Monday, September 6

Dark Life

by Kat Falls
Scholastic  2010

A dystopic sci-fi hybrid of life between settlers who have gone to homestead the sea and the topsiders who remain on land in overcrowded conditions.  And a child shall lead them... 

Living and farming under the sea with his family, Ty cannot wait to turn 18 and claim a homestead of his own.  One of the first children born and raised entirely in the ocean, Ty's abilities and instincts seem almost super-human.  His skin has the sheen of luminescence from eating deep sea fish, but what of his being able to see and hear things others cannot?

The arrival of Gemma, a topsider and ward of the surviving Commonwealth, comes looking for her lost brother in order to become emancipated from the welfare system and so they can live happily as a family again.  She suspects he's gone prospecting which puts her in 16 year old Ty's world, a sort of a reverse of the fish out of water.

Additionally, there's a gang of criminals who have been stealing from the homesteaders, who have been supplying the topsiders with food grown in the ocean, creating a tense situation between all sides.  The homesteaders are charged with bringing in the undersea thugs or risk losing their supplies from the mainland, Gemma must find her brother, and Ty finds himself up to his neck in danger as it becomes clear that he possesses a Dark Gift that makes him either special... or a threat.

I have to admit that I guessed most of the twists in this story early on but was compelled to read onward for the descriptions of life under the sea.  Falls does a fun job of thinking through this world and making it seem plausible even in moments when I doubted the possibilities.  In a lot of ways it's no different than a story set on a Martian colony, except that it's based on Earth, in the ocean, and that's a subject I find intrinsically fascinating.  What would it be like to live under the water, to adapt to the environment, to suddenly have the other 70% of the world available to you to explore.  Yeah, yeah, ambiguities between good and bad guys, uh huh, strange new human superpowers, whatever, just give me more of what life is like under the sea!

It doesn't come as a surprise that this has already been optioned for a movie – Falls is a professor of screenwriting, and the pacing of a feature film is all there.  Though to be honest the inevitability of the ending causes the action to feel drawn out because so much action has to be explained where in a film it would all flash by in visuals that take up much less time.  I'm starting to wonder if that isn't the actual root of the problem I have with a lot of kidlit being about 100 to 150 pages too long; that authors are writing more cinematically and in doing so find themselves given in to recording detail better handled in pre-production by set designers and special effects departments. 

The book is solidly middle grade, but I suspect that Hollywood will gear the movie toward an older teen audience much like they did with The Lightening Thief.  The book's strength is in it balance of politics and action (at least until the final action scenes) and if I could have hoped for more it would have been in understanding how and why it takes the homesteaders so long to have a teen boy explain to them why the topsiders need the frontiersmen and women more than the other way around.  But like I said, give me a story about humans colonizing the sea and I'll forgive it just about anything.

3 comments:

Anonymous said...

Dave I loved this book like I love my orange suede platforms, which is to say immoderately and with possibly too much forgiveness of flaws.

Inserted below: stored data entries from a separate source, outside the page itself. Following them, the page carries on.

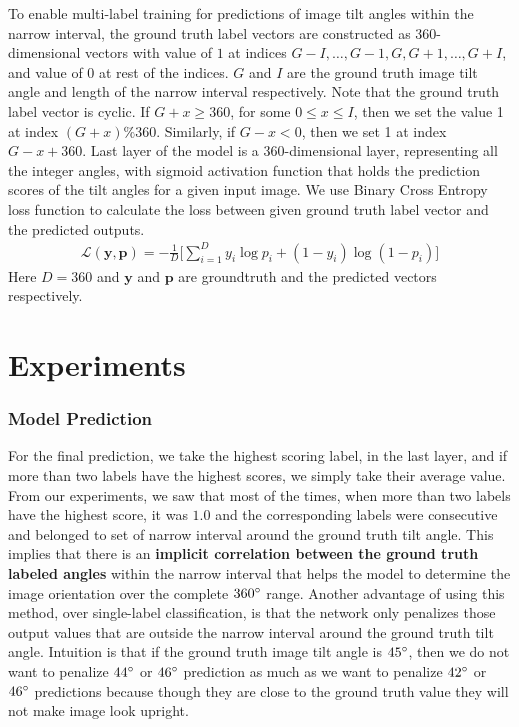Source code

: \documentclass{bmvc2k}
\begin{document}
To enable multi-label training for predictions of image tilt angles within the narrow interval, the ground truth label vectors are constructed as 360-dimensional vectors with value of $1$ at indices $G-I, \dots, G-1, G, G+1, \dots, G+I$, and value of $0$ at rest of the indices. $G$ and $I$ are the ground truth image tilt angle and length of the narrow interval respectively. Note that the ground truth label vector is cyclic. If $G+x\geq 360$, for some $0\leq x\leq I$, then we set the value 1 at index $(G+x)\%360$. Similarly, if $G-x<0$, then we set 1 at index $G-x+360$. 
Last layer of the model is a 360-dimensional layer, representing all the integer angles, with sigmoid activation function that holds the prediction scores of the tilt angles for a given input image. We use Binary Cross Entropy loss function to calculate the loss between given ground truth label vector and the predicted outputs. 
\begin{align}
    \mathbf{\mathcal{L}(y, p)} = -\frac{1}{D}\Bigg[\sum_{i=1}^{D}y_{i}\log p_i + (1-y_i)\log(1-p_i)\Bigg]
\end{align}
Here $D=360$ and $\mathbf{y}$ and $\mathbf{p}$ are groundtruth and the predicted vectors respectively.


\section{Experiments}
\label{sec:experiments}
\subsubsection{Model Prediction}
For the final prediction, we take the highest scoring label, in the last layer, and if more than two labels have the highest scores, we simply take their average value. From our experiments, we saw that most of the times, when more than two labels have the highest score, it was $1.0$ and the corresponding labels were consecutive and belonged to set of narrow interval around the ground truth tilt angle. 
This implies that there is an \textbf{implicit correlation between the ground truth labeled angles} within the narrow interval that helps the model to determine the image orientation over the complete $360\degree$ range. Another advantage of using this method, over single-label classification, is that the network only penalizes those output values that are outside the  narrow interval around the ground truth tilt angle. Intuition is that if the ground truth image tilt angle is $45\degree$, then we do not want to penalize $44\degree$ or $46\degree$ prediction as much as we want to penalize $42\degree$ or $46\degree$ predictions because though they are close to the ground truth value they will not make image look upright.
\end{document}
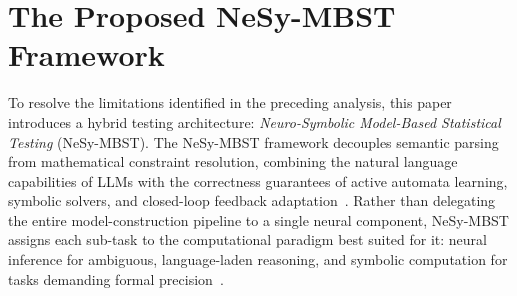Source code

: 
\section{The Proposed NeSy-MBST Framework}%
\label{sec:framework}

To resolve the limitations identified in the preceding analysis, this paper introduces a hybrid testing architecture: \emph{Neuro-Symbolic Model-Based Statistical Testing} (NeSy-MBST). The NeSy-MBST framework decouples semantic parsing from mathematical constraint resolution, combining the natural language capabilities of LLMs with the correctness guarantees of active automata learning, symbolic solvers, and closed-loop feedback adaptation~\cite{neuro_symbolic_framework, garcez2023neurosymbolic}. Rather than delegating the entire model-construction pipeline to a single neural component, NeSy-MBST assigns each sub-task to the computational paradigm best suited for it: neural inference for ambiguous, language-laden reasoning, and symbolic computation for tasks demanding formal precision~\cite{llm_state_machine_frameworks}.

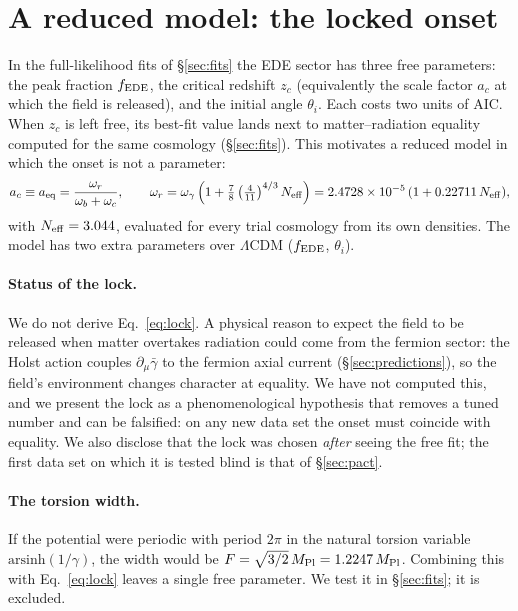 \documentclass[11pt]{article}
\newcommand{\Mp}{M_{\rm Pl}}
\begin{document}
\section{A reduced model: the locked onset}\label{sec:lock}
In the full-likelihood fits of \S\ref{sec:fits} the EDE sector has three free parameters:
the peak fraction $f_{\rm EDE}$, the critical redshift $z_c$ (equivalently the scale factor
$a_c$ at which the field is released), and the initial angle $\theta_i$. Each costs two
units of AIC. When $z_c$ is left free, its best-fit value lands next to matter--radiation
equality computed for the same cosmology (\S\ref{sec:fits}). This motivates a reduced model
in which the onset is not a parameter:
\begin{equation}
a_c\equiv a_{\rm eq}=\frac{\omega_r}{\omega_b+\omega_c},\qquad
\omega_r=\omega_\gamma\left(1+\tfrac{7}{8}\left(\tfrac{4}{11}\right)^{4/3}N_{\rm eff}\right)
=2.4728\times10^{-5}\,(1+0.22711\,N_{\rm eff}),
\label{eq:lock}
\end{equation}
with $N_{\rm eff}=3.044$, evaluated for every trial cosmology from its own densities. The
model has two extra parameters over $\Lambda$CDM ($f_{\rm EDE}$, $\theta_i$).

\paragraph{Status of the lock.} We do not derive Eq.~\eqref{eq:lock}. A physical reason to
expect the field to be released when matter overtakes radiation could come from the fermion
sector: the Holst action couples $\partial_\mu\bar\gamma$ to the fermion axial current
(\S\ref{sec:predictions}), so the field's environment changes character at equality. We
have not computed this, and we present the lock as a phenomenological hypothesis that
removes a tuned number and can be falsified: on any new data set the onset must coincide
with equality. We also disclose that the lock was chosen \emph{after} seeing the free fit;
the first data set on which it is tested blind is that of \S\ref{sec:pact}.

\paragraph{The torsion width.} If the potential were periodic with period $2\pi$ in the
natural torsion variable $\mathrm{arsinh}(1/\gamma)$, the width would be
$F=\sqrt{3/2}\,\Mp=1.2247\,\Mp$. Combining this with Eq.~\eqref{eq:lock} leaves a single
free parameter. We test it in \S\ref{sec:fits}; it is excluded.
\end{document}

Those shoes are NO GOOD for dancing, and I always try to dance in them.

You are right, there is a lot that's formulaic in Dark Life, but I feel like the formulaic aspects - such as having the kid arrive at an understanding of the politics between above and below rather than the adults - have a kind of classic appeal. Every kid wants to feel smarter than the grownups, and I thought bringing the reader along with his thought process was an empowering aspect, injected an a-ha moment into a book that was mostly oh shit! moments.

Looking forward to judging GNs with you for Cybils! Were we both panelists 2 years ago?

david elzey said...

orange suede platforms? seriously? i would love to see those some day.

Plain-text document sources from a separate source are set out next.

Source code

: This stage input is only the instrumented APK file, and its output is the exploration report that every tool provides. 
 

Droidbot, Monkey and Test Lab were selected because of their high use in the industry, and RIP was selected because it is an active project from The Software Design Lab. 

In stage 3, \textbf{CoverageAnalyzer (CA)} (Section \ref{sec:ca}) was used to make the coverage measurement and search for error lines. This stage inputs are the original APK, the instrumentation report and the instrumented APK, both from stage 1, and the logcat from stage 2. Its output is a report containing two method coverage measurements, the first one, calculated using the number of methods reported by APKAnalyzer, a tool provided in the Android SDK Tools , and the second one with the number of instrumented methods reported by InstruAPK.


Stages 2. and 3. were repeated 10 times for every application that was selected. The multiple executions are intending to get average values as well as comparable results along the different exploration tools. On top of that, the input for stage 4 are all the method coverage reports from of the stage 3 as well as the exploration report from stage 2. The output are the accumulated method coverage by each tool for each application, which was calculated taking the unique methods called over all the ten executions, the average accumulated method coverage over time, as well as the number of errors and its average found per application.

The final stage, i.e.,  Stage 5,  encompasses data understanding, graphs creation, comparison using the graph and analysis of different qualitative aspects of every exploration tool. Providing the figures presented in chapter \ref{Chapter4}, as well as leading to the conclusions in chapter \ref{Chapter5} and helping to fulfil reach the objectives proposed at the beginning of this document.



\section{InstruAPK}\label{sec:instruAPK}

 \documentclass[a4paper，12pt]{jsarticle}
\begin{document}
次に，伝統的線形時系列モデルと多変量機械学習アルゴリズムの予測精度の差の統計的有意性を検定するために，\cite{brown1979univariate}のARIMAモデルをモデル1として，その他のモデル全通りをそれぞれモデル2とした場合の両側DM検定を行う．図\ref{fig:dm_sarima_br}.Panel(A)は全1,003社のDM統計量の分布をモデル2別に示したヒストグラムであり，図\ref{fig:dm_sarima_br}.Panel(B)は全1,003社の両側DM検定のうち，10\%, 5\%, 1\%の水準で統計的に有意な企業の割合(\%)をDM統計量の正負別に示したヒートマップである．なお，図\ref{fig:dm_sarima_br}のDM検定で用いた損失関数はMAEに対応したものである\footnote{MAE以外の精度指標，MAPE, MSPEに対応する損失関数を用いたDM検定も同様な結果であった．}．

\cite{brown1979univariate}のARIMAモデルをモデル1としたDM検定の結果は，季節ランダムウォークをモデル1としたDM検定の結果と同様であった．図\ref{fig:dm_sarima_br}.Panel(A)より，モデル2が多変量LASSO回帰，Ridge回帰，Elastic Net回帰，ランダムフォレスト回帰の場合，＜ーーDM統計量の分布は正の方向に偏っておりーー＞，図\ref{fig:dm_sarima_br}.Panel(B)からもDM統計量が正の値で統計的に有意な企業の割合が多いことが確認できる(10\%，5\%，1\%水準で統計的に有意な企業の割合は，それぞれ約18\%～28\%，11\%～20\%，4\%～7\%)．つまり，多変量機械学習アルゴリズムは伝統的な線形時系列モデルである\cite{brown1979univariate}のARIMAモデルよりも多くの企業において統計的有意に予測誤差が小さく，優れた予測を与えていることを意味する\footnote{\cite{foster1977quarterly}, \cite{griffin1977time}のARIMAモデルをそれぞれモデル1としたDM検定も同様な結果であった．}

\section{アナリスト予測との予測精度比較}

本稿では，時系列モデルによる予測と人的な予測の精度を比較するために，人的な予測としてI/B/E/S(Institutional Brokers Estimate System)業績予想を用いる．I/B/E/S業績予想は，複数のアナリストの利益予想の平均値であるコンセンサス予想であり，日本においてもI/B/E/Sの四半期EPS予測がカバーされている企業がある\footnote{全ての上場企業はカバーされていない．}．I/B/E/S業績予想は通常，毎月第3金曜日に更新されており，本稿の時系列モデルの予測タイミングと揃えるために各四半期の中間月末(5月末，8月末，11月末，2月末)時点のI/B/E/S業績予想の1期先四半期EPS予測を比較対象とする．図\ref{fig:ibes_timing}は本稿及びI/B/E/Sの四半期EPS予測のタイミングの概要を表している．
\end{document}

i'm not generally a big fan of the idea that kids want to feel smarter than grown-ups; i think what they really want (and what's harder to do, which is why most writers don't attempt it) is to feel like they're a part of the adult world, or an equal force in the world in general. whether anxious to be seen as mature or arrogant in believing they know everything, these are the true sources of conflict in their lives as opposed to the "stupid adults" who tend to populate kids books.

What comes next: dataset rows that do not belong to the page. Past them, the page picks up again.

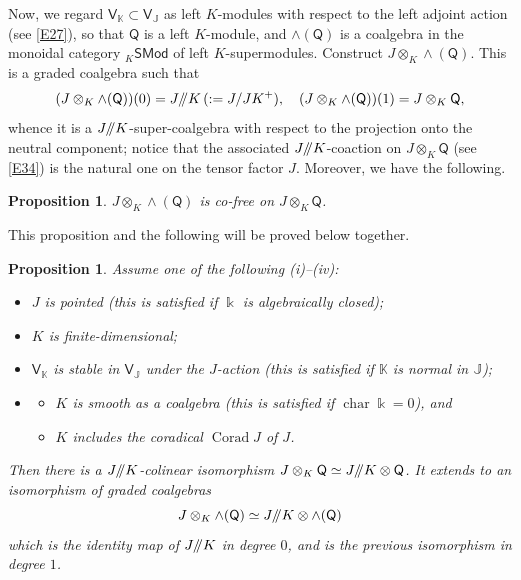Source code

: \documentclass[11pt, a4paper]{amsart}
\newtheorem{prop}[theorem]{Proposition}
\theoremstyle{definition}
\numberwithin{equation}{section}
\begin{document}
Now, we regard $\mathsf{V}_{\mathbb{K}} \subset \mathsf{V}_{\mathbb{J}}$ as left $K$-modules with respect to the left adjoint action (see \eqref{E27}), 
so that $\mathsf{Q}$ is a left $K$-module, and $\wedge(\mathsf{Q})$ is a coalgebra in the monoidal
category $_{K}\mathsf{SMod}$ of left $K$-supermodules.
Construct $J \otimes_{K} \wedge(\mathsf{Q})$.
This is a graded coalgebra such that 
\begin{equation}\label{E41c}
(J \otimes_{K} \wedge(\mathsf{Q}))(0)=J/\hspace{-1mm}/K\, (:=J/JK^+),\quad
(J \otimes_{K} \wedge(\mathsf{Q}))(1)=J \otimes_{K}\mathsf{Q},
\end{equation}
whence it is a $J/\hspace{-1mm}/K$-super-coalgebra with respect to the projection onto the neutral component;
notice that the associated $J/\hspace{-1mm}/K$-coaction on $J \otimes_{K}\mathsf{Q}$ (see \eqref{E34})
is the natural one on the tensor factor $J$. 
Moreover, we have the following.

\begin{prop}\label{P42}
$J \otimes_{K} \wedge(\mathsf{Q})$ is co-free on $J \otimes_{K} \mathsf{Q}$.
\end{prop}

This proposition and the following will be proved below together.

\begin{prop}\label{P43}
Assume one of the following (i)--(iv):
\begin{itemize}
\item[(i)] $J$ is pointed (this is satisfied if $\Bbbk$ is algebraically closed);
\item[(ii)] $K$ is finite-dimensional;
\item[(iii)] $\mathsf{V}_{\mathbb{K}}$ is stable in $\mathsf{V}_{\mathbb{J}}$ under the $J$-action (this is satisfied if $\mathbb{K}$ is normal in $\mathbb{J}$);
\item[(iv)] 
\begin{itemize}
\item[(a)] $K$ is smooth as a coalgebra (this is satisfied if $\operatorname{char}\Bbbk = 0$), and 
\item[(b)] $K$ includes the coradical $\operatorname{Corad} J$ of $J$.
\end{itemize}
\end{itemize}
Then there is a $J/\hspace{-1mm}/K$-colinear isomorphism $J \otimes_{K} \mathsf{Q}\simeq J/\hspace{-1mm}/K \otimes \mathsf{Q}$. It extends to an isomorphism of graded coalgebras
\begin{equation}\label{E42}
J \otimes_{K} \wedge(\mathsf{Q}) \simeq J/\hspace{-1mm}/K \otimes \wedge(\mathsf{Q})
\end{equation}
which is the identity map of $J/\hspace{-1mm}/K$ in degree $0$, and is the 
previous isomorphism in degree $1$.
\end{prop}
\end{document}
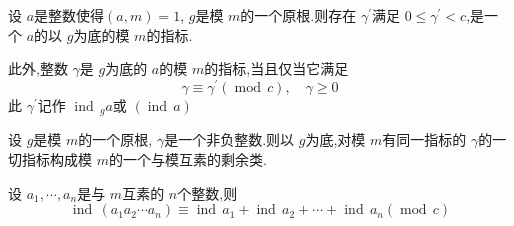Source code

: \documentclass[lang=cn,12pt,color=green,fontset=none]{elegantbook}
\begin{document}
\begin{theorem}
    设 \(  a  \)是整数使得\(  \left( a,m \right)= 1   \), \(  g  \)是模 \(  m  \)的一个原根.则存在 \(   \gamma ^{\prime}   \)满足 \(  0\le  \gamma ^{\prime} <c  \),是一个 \(  a  \)的以 \(  g  \)为底的模 \(  m  \)的指标.
    
    此外,整数 \(   \gamma   \)是  \(  g  \)为底的 \(  a  \)的模 \(  m  \)的指标,当且仅当它满足 \[
     \gamma \equiv  \gamma ^{\prime} \left( \operatorname{mod}\,c \right),\quad  \gamma \ge 0 
    \]此 \(   \gamma ^{\prime}   \)记作 \(  \operatorname{ind}\,_{g}a  \)或 \(  \left( \operatorname{ind}\,a \right)   \)   
\end{theorem}

\begin{theorem}
    设 \(  g  \)是模 \(  m  \)的一个原根, \(   \gamma   \)是一个非负整数.则以 \(  g  \)为底,对模 \(  m  \)有同一指标的 \(   \gamma   \)的一切指标构成模 \(  m  \)的一个与模互素的剩余类.      
\end{theorem}


\begin{theorem}
    设 \(   a_1,\cdots,a_n   \)是与 \(  m  \)互素的 \(  n  \)个整数,则 \[
    \operatorname{ind}\,\left( a_1a_2\cdots a_{n} \right) \equiv  \operatorname{ind}\,a_1+ \operatorname{ind}\,a_2+ \cdots + \operatorname{ind}\,a_{n}\left( \operatorname{mod}\,c \right)  
    \]   
\end{theorem}
\end{document}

as for the cybils, i did middle grade last year and that was fun, but i'm looking forward to dipping deep into graphic novels again.

Anonymous said...

"smarter than" was a clumsy way to put it... I agree with you more than disagree, and I'm pretty glad Kat Falls stopped short of writing 'stupid adults'. (except for the bad guy, and I do give people leeway with bad guys).

I think, at least in this case, that the rather sophisticated concepts involved in producer vs consumer economies kind of had to come out of the kid's mouth, else many readers might have glazed over.